* **EXERCISE DATA**:
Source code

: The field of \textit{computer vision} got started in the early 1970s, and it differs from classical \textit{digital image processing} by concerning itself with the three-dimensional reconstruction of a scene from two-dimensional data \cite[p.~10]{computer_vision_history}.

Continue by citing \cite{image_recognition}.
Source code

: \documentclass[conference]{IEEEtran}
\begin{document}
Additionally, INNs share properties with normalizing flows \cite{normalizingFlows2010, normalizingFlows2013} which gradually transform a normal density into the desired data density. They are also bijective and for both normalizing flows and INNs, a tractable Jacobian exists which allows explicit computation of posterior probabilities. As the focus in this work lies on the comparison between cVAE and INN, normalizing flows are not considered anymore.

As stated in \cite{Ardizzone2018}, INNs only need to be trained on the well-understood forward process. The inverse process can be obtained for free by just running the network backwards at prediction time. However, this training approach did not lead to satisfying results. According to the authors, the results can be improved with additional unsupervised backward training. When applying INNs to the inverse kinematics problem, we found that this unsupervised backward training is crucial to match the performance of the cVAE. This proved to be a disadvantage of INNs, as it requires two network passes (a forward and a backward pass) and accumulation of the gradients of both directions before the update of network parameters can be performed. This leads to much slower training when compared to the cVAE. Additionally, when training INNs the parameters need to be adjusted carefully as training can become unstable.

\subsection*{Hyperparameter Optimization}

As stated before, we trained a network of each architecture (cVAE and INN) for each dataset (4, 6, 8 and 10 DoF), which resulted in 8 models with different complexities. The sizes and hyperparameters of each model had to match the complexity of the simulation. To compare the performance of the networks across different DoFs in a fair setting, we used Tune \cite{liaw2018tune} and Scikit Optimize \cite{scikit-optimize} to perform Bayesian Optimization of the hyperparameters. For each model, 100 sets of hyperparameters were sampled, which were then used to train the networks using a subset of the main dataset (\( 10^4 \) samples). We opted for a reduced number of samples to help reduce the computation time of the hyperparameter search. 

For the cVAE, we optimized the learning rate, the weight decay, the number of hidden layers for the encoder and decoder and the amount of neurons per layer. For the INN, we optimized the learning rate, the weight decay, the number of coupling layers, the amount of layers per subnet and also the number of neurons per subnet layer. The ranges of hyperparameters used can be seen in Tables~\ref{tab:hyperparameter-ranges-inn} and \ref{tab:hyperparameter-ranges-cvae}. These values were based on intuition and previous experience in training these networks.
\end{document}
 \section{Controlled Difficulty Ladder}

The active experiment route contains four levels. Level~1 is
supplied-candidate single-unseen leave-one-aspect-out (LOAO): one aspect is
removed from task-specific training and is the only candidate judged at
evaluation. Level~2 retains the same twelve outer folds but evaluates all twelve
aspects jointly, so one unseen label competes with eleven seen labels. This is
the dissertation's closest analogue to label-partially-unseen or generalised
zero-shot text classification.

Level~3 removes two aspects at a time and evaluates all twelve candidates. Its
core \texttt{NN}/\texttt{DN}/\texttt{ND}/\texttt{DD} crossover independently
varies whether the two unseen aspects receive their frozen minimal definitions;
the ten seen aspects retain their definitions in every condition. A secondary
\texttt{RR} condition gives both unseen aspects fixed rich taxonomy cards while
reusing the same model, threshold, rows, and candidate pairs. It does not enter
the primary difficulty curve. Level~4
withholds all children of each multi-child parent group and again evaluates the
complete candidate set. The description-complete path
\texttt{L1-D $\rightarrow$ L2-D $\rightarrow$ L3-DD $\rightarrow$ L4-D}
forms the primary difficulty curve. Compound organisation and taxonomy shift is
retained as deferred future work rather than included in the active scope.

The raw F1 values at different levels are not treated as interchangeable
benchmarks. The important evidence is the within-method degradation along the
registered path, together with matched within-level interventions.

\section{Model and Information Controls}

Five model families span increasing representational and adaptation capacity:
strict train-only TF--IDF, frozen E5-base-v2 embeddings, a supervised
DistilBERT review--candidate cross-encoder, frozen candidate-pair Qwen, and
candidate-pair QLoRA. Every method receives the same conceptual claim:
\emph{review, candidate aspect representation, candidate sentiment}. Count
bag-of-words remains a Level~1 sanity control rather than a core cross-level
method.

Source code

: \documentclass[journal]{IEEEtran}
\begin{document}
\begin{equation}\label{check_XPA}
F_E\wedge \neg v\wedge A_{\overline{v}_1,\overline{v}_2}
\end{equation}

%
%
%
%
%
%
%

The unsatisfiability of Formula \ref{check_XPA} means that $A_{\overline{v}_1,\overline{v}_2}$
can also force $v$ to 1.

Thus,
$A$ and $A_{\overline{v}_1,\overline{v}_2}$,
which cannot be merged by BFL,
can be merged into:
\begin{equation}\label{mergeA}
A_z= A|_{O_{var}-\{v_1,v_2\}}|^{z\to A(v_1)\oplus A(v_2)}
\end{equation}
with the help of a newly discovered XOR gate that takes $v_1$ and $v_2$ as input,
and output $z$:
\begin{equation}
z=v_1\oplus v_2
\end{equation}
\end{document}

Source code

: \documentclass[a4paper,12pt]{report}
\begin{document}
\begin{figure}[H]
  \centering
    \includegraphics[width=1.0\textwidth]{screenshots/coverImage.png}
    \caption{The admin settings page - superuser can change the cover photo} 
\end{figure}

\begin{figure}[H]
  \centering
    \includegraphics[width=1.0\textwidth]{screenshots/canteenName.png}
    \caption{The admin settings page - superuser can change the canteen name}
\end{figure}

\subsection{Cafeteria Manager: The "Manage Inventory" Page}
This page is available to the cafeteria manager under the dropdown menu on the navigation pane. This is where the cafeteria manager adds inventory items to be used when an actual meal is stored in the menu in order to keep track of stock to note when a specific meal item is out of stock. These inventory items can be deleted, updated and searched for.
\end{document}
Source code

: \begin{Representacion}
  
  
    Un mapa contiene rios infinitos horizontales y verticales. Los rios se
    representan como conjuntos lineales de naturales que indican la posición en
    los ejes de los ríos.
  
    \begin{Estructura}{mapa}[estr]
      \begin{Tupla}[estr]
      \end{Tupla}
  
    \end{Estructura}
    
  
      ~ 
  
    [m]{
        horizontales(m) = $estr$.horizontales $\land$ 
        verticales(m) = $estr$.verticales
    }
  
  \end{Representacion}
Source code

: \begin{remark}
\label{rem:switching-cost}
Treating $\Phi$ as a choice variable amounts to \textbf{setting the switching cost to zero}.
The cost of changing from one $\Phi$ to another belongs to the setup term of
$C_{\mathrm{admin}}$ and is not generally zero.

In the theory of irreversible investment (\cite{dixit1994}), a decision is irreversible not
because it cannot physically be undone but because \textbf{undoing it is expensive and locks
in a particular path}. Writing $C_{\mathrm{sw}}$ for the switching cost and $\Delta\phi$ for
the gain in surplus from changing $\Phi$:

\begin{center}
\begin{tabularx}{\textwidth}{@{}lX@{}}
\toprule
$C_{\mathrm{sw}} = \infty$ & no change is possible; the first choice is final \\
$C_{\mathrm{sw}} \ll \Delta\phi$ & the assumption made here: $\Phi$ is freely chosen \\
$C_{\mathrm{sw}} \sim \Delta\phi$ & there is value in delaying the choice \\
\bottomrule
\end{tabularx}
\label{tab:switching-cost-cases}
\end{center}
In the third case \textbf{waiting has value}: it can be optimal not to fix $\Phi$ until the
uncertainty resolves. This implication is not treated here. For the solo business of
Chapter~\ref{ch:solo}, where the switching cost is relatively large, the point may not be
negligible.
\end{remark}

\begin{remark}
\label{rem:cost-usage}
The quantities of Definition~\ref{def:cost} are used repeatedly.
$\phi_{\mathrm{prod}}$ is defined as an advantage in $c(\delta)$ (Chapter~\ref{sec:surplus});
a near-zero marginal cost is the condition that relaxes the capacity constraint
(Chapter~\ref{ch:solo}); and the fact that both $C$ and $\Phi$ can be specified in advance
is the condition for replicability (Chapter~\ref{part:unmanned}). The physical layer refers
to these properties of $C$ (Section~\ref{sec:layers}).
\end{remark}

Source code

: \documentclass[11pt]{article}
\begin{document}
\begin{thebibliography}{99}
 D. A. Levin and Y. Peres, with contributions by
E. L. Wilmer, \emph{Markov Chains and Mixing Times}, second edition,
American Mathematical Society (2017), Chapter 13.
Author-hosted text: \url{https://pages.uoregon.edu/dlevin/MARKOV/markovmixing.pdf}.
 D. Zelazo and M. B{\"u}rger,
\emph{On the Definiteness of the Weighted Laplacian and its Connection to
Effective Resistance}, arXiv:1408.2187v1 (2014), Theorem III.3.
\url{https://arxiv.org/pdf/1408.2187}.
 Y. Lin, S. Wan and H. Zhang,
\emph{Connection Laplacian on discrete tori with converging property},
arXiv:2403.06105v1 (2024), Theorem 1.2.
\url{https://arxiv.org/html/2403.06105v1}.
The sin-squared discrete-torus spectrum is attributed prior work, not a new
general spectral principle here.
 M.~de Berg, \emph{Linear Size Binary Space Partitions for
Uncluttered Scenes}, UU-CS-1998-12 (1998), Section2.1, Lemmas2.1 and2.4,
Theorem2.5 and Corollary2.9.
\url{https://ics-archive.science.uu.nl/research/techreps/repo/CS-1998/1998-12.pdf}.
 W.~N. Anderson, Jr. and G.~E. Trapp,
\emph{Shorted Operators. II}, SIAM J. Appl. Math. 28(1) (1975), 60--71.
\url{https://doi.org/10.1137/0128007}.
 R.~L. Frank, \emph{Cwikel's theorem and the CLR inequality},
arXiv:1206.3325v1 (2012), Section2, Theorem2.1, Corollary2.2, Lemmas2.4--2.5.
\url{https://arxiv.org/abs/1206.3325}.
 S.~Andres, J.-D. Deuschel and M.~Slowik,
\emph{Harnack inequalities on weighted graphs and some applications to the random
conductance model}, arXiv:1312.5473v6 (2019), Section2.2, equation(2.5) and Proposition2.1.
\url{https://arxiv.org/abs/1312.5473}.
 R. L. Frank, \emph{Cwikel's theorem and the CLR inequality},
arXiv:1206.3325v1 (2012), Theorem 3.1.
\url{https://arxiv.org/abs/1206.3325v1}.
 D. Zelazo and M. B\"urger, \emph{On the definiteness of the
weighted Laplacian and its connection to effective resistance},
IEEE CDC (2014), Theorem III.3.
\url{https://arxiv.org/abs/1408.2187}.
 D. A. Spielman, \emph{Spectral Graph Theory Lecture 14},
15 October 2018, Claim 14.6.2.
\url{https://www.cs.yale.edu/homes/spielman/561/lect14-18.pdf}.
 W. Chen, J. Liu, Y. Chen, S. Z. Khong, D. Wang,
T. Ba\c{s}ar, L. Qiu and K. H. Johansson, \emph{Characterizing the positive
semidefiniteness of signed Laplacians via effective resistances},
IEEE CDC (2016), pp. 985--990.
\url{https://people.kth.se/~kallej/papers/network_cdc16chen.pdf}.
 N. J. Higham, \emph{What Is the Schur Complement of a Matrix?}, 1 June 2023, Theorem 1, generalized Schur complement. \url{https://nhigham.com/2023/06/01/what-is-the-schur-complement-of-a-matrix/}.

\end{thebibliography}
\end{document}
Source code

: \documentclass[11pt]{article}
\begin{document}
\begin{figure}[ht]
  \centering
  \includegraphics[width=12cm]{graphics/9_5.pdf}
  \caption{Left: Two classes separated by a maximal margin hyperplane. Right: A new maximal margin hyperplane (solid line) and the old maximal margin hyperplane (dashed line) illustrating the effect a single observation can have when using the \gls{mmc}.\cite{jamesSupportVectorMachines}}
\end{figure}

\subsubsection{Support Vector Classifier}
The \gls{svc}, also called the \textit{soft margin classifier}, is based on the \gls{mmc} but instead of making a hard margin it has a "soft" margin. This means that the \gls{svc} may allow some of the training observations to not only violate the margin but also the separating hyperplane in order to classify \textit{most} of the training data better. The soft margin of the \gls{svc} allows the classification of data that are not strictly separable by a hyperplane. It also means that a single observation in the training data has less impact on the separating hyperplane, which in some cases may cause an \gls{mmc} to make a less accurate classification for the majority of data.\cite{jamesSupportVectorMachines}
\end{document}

* **YOUR INSTRUCTIONS**:
Every line from the line containing "is final \\" through the line containing "Laplacian on discrete" in the records above must be retyped exactly. Leave out the rest.

* **RESPONSE AREA**:
$C_{\mathrm{sw}} = \infty$ & no change is possible; the first choice is final \\
$C_{\mathrm{sw}} \ll \Delta\phi$ & the assumption made here: $\Phi$ is freely chosen \\
$C_{\mathrm{sw}} \sim \Delta\phi$ & there is value in delaying the choice \\
\bottomrule
\end{tabularx}
\label{tab:switching-cost-cases}
\end{center}
In the third case \textbf{waiting has value}: it can be optimal not to fix $\Phi$ until the
uncertainty resolves. This implication is not treated here. For the solo business of
Chapter~\ref{ch:solo}, where the switching cost is relatively large, the point may not be
negligible.
\end{remark}

\begin{remark}
\label{rem:cost-usage}
The quantities of Definition~\ref{def:cost} are used repeatedly.
$\phi_{\mathrm{prod}}$ is defined as an advantage in $c(\delta)$ (Chapter~\ref{sec:surplus});
a near-zero marginal cost is the condition that relaxes the capacity constraint
(Chapter~\ref{ch:solo}); and the fact that both $C$ and $\Phi$ can be specified in advance
is the condition for replicability (Chapter~\ref{part:unmanned}). The physical layer refers
to these properties of $C$ (Section~\ref{sec:layers}).
\end{remark}

Source code

: \documentclass[11pt]{article}
\begin{document}
\begin{thebibliography}{99}
 D. A. Levin and Y. Peres, with contributions by
E. L. Wilmer, \emph{Markov Chains and Mixing Times}, second edition,
American Mathematical Society (2017), Chapter 13.
Author-hosted text: \url{https://pages.uoregon.edu/dlevin/MARKOV/markovmixing.pdf}.
 D. Zelazo and M. B{\"u}rger,
\emph{On the Definiteness of the Weighted Laplacian and its Connection to
Effective Resistance}, arXiv:1408.2187v1 (2014), Theorem III.3.
\url{https://arxiv.org/pdf/1408.2187}.
 Y. Lin, S. Wan and H. Zhang,
\emph{Connection Laplacian on discrete tori with converging property},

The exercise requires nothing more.